Not undefined - perfectly well defined - but potentially incorrect, yes.
If you know the DWORD is in the range [0, INT_MAX] there may be some benefit in this, otherwise, not such a good idea. And even then, you'd have to have a comment in your code explaining why you've done it or people would look at it and think "WTF?", and even then... if your program's performance is really constrained by things like this, I'd either be appalled or impressed, I'm not quite sure which... but that's not to say it's impossible I suppose.
Quote:Not undefined - perfectly well defined - but potentially incorrect, yes.Not necaserily
Quote:4.5 Integral promotions
3. If the destination type is signed, the value is unchanged if it can be represented in the destination type (and bit-field width); otherwise, the value is implementation-defined.
Quote:Original post by Julian90Quote:Not undefined - perfectly well defined - but potentially incorrect, yes.Not necaserilyQuote:4.5 Integral promotions
3. If the destination type is signed, the value is unchanged if it can be represented in the destination type (and bit-field width); otherwise, the value is implementation-defined.

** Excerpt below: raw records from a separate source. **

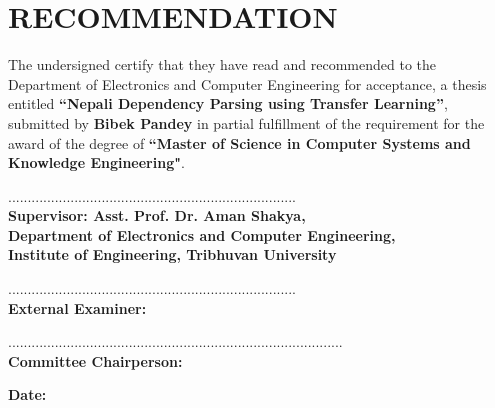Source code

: \chapter*{RECOMMENDATION}
The undersigned certify that they have read and recommended to the Department of
Electronics and Computer Engineering for acceptance, a thesis entitled \textbf{``Nepali Dependency Parsing using Transfer Learning''}, submitted by \textbf{Bibek Pandey} in partial fulfillment of the requirement for
the award of the degree of \textbf{``Master of Science in Computer Systems and Knowledge Engineering"}.\par
\vspace{1.5cm}
..........................................................................\\
\textbf{Supervisor: Asst. Prof. Dr. Aman Shakya,\\Department of Electronics and Computer Engineering,\\Institute of Engineering, Tribhuvan University}\par
\vspace{1.5cm}
..........................................................................\\
\textbf{External Examiner:  }

\vspace{1.5cm}
......................................................................................\\
\textbf{Committee Chairperson:  }

\vspace{0.8cm}
\textbf{Date: }

\newpage
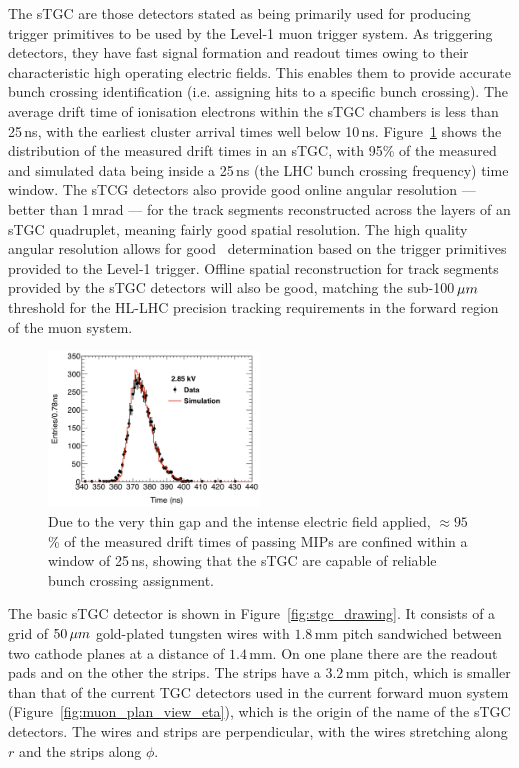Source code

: The sTGC are those detectors stated as being primarily used for producing trigger primitives
to be used by the Level-1 muon trigger system.
As triggering detectors, they have fast signal formation and readout times owing to their characteristic high
operating electric fields.
This enables
them to provide accurate bunch crossing identification (i.e. assigning hits to a specific bunch crossing).
The average drift time of ionisation electrons within the sTGC chambers is less than 25\,ns,
with the earliest cluster arrival times well below 10\,ns.
Figure~\ref{fig:stgc_timing} shows the distribution of the measured drift times in an
sTGC, with 95\% of the measured and simulated data being inside a 25\,ns (the LHC bunch crossing
frequency) time window.
The sTCG detectors also provide good online angular resolution --- better than 1\,mrad --- for the track segments
reconstructed across the layers of an sTGC quadruplet, meaning fairly good spatial resolution.
The high quality angular resolution allows for good \pT~determination based on the trigger primitives
provided to the Level-1 trigger.
Offline spatial reconstruction for track segments provided by the sTGC detectors will also be good, matching
the sub-100$\,\mu m$ threshold for the HL-LHC precision tracking requirements in the forward region
of the muon system.

\begin{figure}[!htb]
    \begin{center}
        \includegraphics[width=0.5\textwidth]{figures/nsw/stgc_timing}
        \caption{
            Due to the very thin gap and the intense electric field applied,
            $\approx95$\,\% of the measured drift times of passing MIPs are
            confined within a window of 25\,ns, showing that the sTGC
            are capable of reliable bunch crossing assignment.
        }
        \label{fig:stgc_timing}
    \end{center}
\end{figure}

The basic sTGC detector is shown in Figure~\ref{fig:stgc_drawing}.
It consists of a grid of $50\,\mu m$ gold-plated tungsten wires with $1.8$\,mm pitch
sandwiched between two cathode planes at a distance of $1.4$\,mm.
On one plane there are the readout pads and on the other the strips.
The strips have a $3.2$\,mm pitch, which is smaller than that of the current TGC
detectors used in the current forward muon system (Figure~\ref{fig:muon_plan_view_eta}),
which is the origin of the name of the sTGC detectors.
The wires and strips are perpendicular, with the wires stretching along $r$ and the
strips along $\phi$.

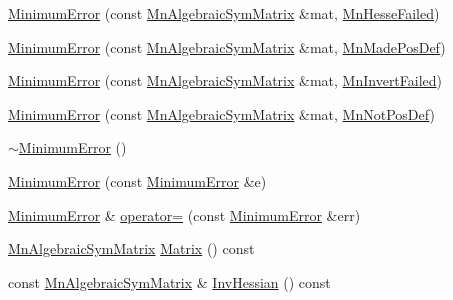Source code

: \begin{DoxyCompactItemize}
\item 
\mbox{\hyperlink{classROOT_1_1Minuit2_1_1MinimumError_a8b5e1aee505048147c296087ae9b2adb}{Minimum\+Error}} (const \mbox{\hyperlink{namespaceROOT_1_1Minuit2_a9e74ad97f5537a2e80e52b04d98ecc6e}{Mn\+Algebraic\+Sym\+Matrix}} \&mat, \mbox{\hyperlink{classROOT_1_1Minuit2_1_1MinimumError_1_1MnHesseFailed}{Mn\+Hesse\+Failed}})
\item 
\mbox{\hyperlink{classROOT_1_1Minuit2_1_1MinimumError_a40d062270456e450e1895179d99ee754}{Minimum\+Error}} (const \mbox{\hyperlink{namespaceROOT_1_1Minuit2_a9e74ad97f5537a2e80e52b04d98ecc6e}{Mn\+Algebraic\+Sym\+Matrix}} \&mat, \mbox{\hyperlink{classROOT_1_1Minuit2_1_1MinimumError_1_1MnMadePosDef}{Mn\+Made\+Pos\+Def}})
\item 
\mbox{\hyperlink{classROOT_1_1Minuit2_1_1MinimumError_a91e6b02e914170669e0d10f9e8c38735}{Minimum\+Error}} (const \mbox{\hyperlink{namespaceROOT_1_1Minuit2_a9e74ad97f5537a2e80e52b04d98ecc6e}{Mn\+Algebraic\+Sym\+Matrix}} \&mat, \mbox{\hyperlink{classROOT_1_1Minuit2_1_1MinimumError_1_1MnInvertFailed}{Mn\+Invert\+Failed}})
\item 
\mbox{\hyperlink{classROOT_1_1Minuit2_1_1MinimumError_afb993aad7059efe22f48f2496e3664a9}{Minimum\+Error}} (const \mbox{\hyperlink{namespaceROOT_1_1Minuit2_a9e74ad97f5537a2e80e52b04d98ecc6e}{Mn\+Algebraic\+Sym\+Matrix}} \&mat, \mbox{\hyperlink{classROOT_1_1Minuit2_1_1MinimumError_1_1MnNotPosDef}{Mn\+Not\+Pos\+Def}})
\item 
\mbox{\hyperlink{classROOT_1_1Minuit2_1_1MinimumError_a24b67f819804d118f9e98a7a7a3e9968}{$\sim$\+Minimum\+Error}} ()
\item 
\mbox{\hyperlink{classROOT_1_1Minuit2_1_1MinimumError_a13cdd3740a255f9da59aa38a829bdc2d}{Minimum\+Error}} (const \mbox{\hyperlink{classROOT_1_1Minuit2_1_1MinimumError}{Minimum\+Error}} \&e)
\item 
\mbox{\hyperlink{classROOT_1_1Minuit2_1_1MinimumError}{Minimum\+Error}} \& \mbox{\hyperlink{classROOT_1_1Minuit2_1_1MinimumError_a991c1899c07aa31f7a61d77b648c07ad}{operator=}} (const \mbox{\hyperlink{classROOT_1_1Minuit2_1_1MinimumError}{Minimum\+Error}} \&err)
\item 
\mbox{\hyperlink{namespaceROOT_1_1Minuit2_a9e74ad97f5537a2e80e52b04d98ecc6e}{Mn\+Algebraic\+Sym\+Matrix}} \mbox{\hyperlink{classROOT_1_1Minuit2_1_1MinimumError_a7065d453e2892ed1c25b7f28d0c1aa66}{Matrix}} () const
\item 
const \mbox{\hyperlink{namespaceROOT_1_1Minuit2_a9e74ad97f5537a2e80e52b04d98ecc6e}{Mn\+Algebraic\+Sym\+Matrix}} \& \mbox{\hyperlink{classROOT_1_1Minuit2_1_1MinimumError_acfa9206a47e5fdf2d9aa1928aaf5cd04}{Inv\+Hessian}} () const

\end{DoxyCompactItemize}
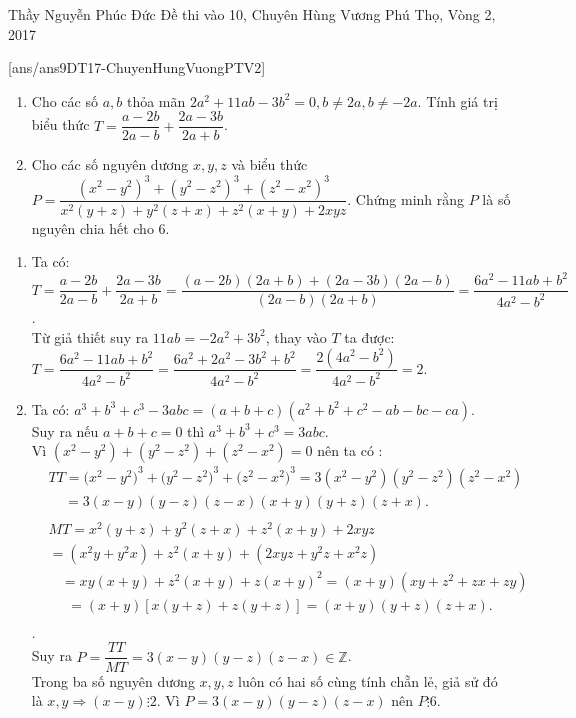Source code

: \begin{name}
{Thầy  Nguyễn Phúc Đức}
{Đề thi vào 10, Chuyên Hùng Vương Phú Thọ, Vòng 2, 2017}
\end{name}
\setcounter{ex}{0}
[ans/ans9DT17-ChuyenHungVuongPTV2]
\begin{ex}%
    \hfill
   \begin{enumerate}
        \item  Cho các số $a, b$ thỏa mãn $2a^2+11ab-3b^2=0, b\ne 2a, b\ne -2a$. Tính giá trị biểu thức
        $T=\dfrac{a-2b}{2a-b}+\dfrac{2a-3b}{2a+b}$.
        \item Cho các số nguyên dương $x, y, z$  và biểu thức 
        $P=\dfrac{(x^2-y^2)^3+(y^2-z^2)^3+(z^2-x^2)^3}{x^2(y+z)+y^2(z+x)+z^2(x+y)+2xyz}$. 
    Chứng minh rằng $P$ là số nguyên chia hết cho $6$.
    \end{enumerate}
\loigiai
    {
    \begin{enumerate}
        \item Ta có: \\
        $T=\dfrac{a-2b}{2a-b}+\dfrac{2a-3b}{2a+b}=\dfrac{(a-2b)(2a+b)+(2a-3b)(2a-b)}{(2a-b)(2a+b)}=\dfrac{6a^2-11ab+b^2}{4a^2-b^2}$.\\
        Từ giả thiết suy ra $11ab=-2a^2+3b^2$, thay vào $T$ ta được: \\
        $T=\dfrac{6a^2-11ab+b^2}{4a^2-b^2}=\dfrac{6a^2+2a^2-3b^2+b^2}{4a^2-b^2}=\dfrac{2(4a^2-b^2)}{4a^2-b^2}=2$. 
       \item Ta có: $a^3+b^3+c^3-3abc=(a+b+c)(a^2+b^2+c^2-ab-bc-ca)$.\\
       Suy ra nếu $a+b+c=0$ thì $a^3+b^3+c^3=3abc$.\\
       Vì $(x^2-y^2)+(y^2-z^2)+(z^2-x^2)=0$ nên ta có : \\ $\begin{aligned}
       & TT={({x^2-y^2)}^3}+{({y^2-z^2)}^3}+{({z^2-x^2)}^3}=3(x^2-y^2)(y^2-z^2)(z^2-x^2) \\ 
       & \ \ \ \ \ =3(x-y)(y-z)(z-x)(x+y)(y+z)(z+x). \\ 
       \end{aligned}$\\
       $\begin{aligned}
       & MT=x^2(y+z)+y^2(z+x)+z^2(x+y)+2xyz \\ 
       & =(x^2y+y^2x)+z^2(x+y)+(2xyz+y^2z+x^2z) \\ 
       & \ \ \ \ =xy(x+y)+z^2(x+y)+z{(x+y)}^2=(x+y)(xy+z^2+zx+zy) \\ 
       & \ \ \ \ \ \ =(x+y)\left[x(y+z)+z(y+z)\right]=(x+y)(y+z)(z+x). \\ 
       \end{aligned}$.\\
       Suy ra $P=\dfrac{TT}{MT}=3(x-y)(y-z)(z-x)\in \mathbb{Z}$.\\ Trong ba số nguyên dương $x, y, z$ luôn có hai số cùng tính chẵn lẻ, giả sử đó là $x, y\Rightarrow (x-y)\vdots 2$. Vì $P=3(x-y)(y-z)(z-x)$ nên $P\vdots 6$. 
    \end{enumerate}
    }
\end{ex}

There is a very distinct difference between undefined behaviour and implementation defined behaviour. The latter is valid, if dubious - I don't know the C++ definition but the C definition is that it is conforming but neither strictly conforming nor maximally portable (as the latter of these two relies on the former). Relying on a specific behaviour which is undefined is a Bad Thing and should be considered very poor practice indeed.
A compiler has to handle implementation defined behaviour. For undefined behaviour it can do whatever it likes - throw an error, compile it and let the user burn themselves - etc.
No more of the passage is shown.